Defense in suicide text case expects exoneration


TAUNTON, Mass. (AP) Developments on Thursday, August 3, about the sentencing of a Massachusetts woman convicted of involuntary manslaughter for sending her suicidal boyfriend a barrage of text messages in 2014 urging him to kill himself (all times Eastern Daylight Time).

  • 5:10 p.m.

A lawyer for Michelle Carter, 20 — who was sentenced to 15 months in jail for urging Conrad Roy III, 18, to kill himself — said he was confident she eventually will be vindicated.

During sentencing, the judge granted a defense motion to stay her sentence, meaning she will not have to go to jail until she exhausts her appeals in Massachusetts.

Joseph Cataldo told reporters he believes Carter will be cleared.

Cataldo said he will appeal Carter’s conviction by arguing that Carter did not break any law when she encouraged Roy to take his own life which he did by pumping toxic gas into his truck.

Cataldo said he believes her text messages to Roy amount to free speech protected by the First Amendment.

  • 3:30 p.m.

Taunton Juvenile Court Judge Lawrence Moniz allowed Carter to return home after sentencing her to the 15-month jail term plus five years’ probation. Her lawyers had asked for the stay.

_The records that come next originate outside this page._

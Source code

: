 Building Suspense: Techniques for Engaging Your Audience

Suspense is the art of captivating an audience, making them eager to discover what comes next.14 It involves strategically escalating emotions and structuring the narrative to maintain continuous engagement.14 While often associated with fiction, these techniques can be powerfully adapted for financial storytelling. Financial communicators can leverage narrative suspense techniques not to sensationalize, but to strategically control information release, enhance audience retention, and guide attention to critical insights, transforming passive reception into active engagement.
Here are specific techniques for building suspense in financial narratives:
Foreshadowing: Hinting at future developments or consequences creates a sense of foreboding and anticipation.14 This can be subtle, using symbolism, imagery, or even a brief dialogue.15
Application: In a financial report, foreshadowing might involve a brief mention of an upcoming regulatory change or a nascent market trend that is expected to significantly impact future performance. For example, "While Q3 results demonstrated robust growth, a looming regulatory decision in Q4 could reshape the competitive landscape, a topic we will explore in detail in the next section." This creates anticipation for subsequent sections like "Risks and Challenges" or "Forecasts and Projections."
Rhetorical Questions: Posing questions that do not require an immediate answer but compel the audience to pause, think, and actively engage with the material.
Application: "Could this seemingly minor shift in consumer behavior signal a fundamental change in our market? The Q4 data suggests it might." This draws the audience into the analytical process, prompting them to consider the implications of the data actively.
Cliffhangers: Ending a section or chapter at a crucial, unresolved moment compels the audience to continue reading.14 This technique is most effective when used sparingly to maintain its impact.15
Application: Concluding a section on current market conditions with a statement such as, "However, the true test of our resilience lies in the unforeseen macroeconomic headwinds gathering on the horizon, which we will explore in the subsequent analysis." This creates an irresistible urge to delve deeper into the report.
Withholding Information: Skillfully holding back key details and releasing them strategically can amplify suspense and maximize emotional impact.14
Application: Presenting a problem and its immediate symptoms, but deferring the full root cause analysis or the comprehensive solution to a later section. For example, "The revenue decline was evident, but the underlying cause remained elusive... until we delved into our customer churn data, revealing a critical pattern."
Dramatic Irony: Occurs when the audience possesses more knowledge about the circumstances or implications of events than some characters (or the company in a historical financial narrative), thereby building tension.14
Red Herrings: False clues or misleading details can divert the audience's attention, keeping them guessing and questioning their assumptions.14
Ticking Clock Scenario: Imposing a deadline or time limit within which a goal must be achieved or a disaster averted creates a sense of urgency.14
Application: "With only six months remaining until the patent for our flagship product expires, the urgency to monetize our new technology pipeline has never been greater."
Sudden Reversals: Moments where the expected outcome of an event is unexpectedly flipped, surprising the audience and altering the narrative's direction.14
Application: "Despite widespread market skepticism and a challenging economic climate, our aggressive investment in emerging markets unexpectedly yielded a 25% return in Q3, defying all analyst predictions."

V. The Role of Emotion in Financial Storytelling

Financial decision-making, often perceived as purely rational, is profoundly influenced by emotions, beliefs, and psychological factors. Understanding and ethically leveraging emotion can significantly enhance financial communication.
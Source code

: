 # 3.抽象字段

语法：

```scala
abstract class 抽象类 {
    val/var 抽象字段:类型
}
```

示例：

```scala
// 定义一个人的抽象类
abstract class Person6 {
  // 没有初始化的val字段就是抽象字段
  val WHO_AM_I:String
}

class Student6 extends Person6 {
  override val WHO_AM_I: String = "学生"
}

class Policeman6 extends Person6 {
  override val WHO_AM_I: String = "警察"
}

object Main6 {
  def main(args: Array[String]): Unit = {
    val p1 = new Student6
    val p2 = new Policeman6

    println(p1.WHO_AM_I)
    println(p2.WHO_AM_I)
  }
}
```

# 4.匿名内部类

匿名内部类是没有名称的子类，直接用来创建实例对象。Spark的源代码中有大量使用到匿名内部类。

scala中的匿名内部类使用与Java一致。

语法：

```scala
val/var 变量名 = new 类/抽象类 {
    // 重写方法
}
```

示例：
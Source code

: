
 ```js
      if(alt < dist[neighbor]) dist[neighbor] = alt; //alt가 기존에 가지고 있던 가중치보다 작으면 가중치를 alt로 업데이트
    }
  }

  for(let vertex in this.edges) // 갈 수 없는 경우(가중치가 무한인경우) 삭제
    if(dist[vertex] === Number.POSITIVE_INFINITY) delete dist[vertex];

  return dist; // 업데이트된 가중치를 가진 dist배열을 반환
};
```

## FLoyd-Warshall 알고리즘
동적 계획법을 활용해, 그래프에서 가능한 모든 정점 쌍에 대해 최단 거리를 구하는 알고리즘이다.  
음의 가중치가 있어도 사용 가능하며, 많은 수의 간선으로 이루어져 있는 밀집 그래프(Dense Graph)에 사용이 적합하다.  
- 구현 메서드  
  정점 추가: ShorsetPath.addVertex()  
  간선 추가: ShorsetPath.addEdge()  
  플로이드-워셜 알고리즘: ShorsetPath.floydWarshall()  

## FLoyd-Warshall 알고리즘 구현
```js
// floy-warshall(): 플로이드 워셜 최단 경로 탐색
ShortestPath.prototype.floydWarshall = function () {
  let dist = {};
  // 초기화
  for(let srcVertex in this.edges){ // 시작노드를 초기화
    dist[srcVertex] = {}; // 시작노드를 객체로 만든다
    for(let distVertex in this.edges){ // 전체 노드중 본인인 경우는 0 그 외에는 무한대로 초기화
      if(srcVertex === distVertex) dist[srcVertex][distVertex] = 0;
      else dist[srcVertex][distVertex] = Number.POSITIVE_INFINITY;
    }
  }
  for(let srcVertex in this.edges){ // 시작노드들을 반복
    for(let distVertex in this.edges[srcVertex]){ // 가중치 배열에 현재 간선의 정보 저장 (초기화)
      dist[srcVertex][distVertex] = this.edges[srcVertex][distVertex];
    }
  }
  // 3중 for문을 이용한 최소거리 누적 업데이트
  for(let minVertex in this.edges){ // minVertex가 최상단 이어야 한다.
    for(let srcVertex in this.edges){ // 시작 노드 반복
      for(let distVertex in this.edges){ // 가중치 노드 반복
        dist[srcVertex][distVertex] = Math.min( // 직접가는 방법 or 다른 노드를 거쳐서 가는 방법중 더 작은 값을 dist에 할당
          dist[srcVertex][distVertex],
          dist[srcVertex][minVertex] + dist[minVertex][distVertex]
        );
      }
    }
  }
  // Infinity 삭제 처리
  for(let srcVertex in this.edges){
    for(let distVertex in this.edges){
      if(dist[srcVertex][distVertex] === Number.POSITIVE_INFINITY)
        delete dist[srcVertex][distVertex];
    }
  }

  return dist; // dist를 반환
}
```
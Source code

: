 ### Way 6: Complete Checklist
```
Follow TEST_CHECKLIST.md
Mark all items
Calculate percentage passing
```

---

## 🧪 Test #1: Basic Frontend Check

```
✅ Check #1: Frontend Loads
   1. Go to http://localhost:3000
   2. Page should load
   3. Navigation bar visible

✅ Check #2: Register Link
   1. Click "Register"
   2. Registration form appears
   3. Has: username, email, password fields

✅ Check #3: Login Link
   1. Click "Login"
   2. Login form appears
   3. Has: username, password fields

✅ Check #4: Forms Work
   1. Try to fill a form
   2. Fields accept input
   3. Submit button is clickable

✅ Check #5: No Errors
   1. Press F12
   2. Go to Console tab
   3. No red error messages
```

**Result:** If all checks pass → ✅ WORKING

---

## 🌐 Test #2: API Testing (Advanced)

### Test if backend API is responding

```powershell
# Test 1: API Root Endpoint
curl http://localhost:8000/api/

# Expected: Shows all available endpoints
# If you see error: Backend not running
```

The judge ordered Carter to stay away from Roy’s family.

Moniz ruled Carter caused Roy’s death when she told him to “get back in” his truck as it was filling with carbon monoxide.

The judge called the case “a tragedy for two families.”

  • 3:10 p.m.

Carter was 17 when Roy died in 2014.

During Carter’s trial, her lawyer argued that Roy was determined to kill himself and nothing Carter did could change that.

Carter faced a maximum sentence of 20 years.

  • 2:30 p.m.

A prosecutor urged seven to 12 years’ imprisonment for Carter.

Her lawyers asked for probation, but prosecutor Maryclare Flynn called that “just not reasonable punishment” for her role in Roy’s suicide.

Flynn said all Carter needed to do was ask Roy to leave the truck. Instead, she told him to “get back in.”

In arguing for probation, defense lawyer Cataldo said Carter didn’t pose a danger to the public.

Carter clutched a tissue and had tears in her eyes as she awaited sentencing.

  • 2:15 p.m.

Roy’s relatives said they’re haunted by his death.

Conrad Roy Jr. testified his son’s death inflicted the “worst emotional pain” he has ever experienced. “I am heartbroken,” he said.

Camden Roy recalled the 13 years she spent with her brother and said she’s “haunted” by the realization that she’ll never see him wed or be an aunt to his children.

They spoke before Carter’s sentencing.

  • 9:00 a.m.

Roy’s aunt asked the judge to sentence Carter to the 20-year maximum.

Carter’s father said his daughter made “a tragic mistake.” He’s asked the judge for probation and continued counseling.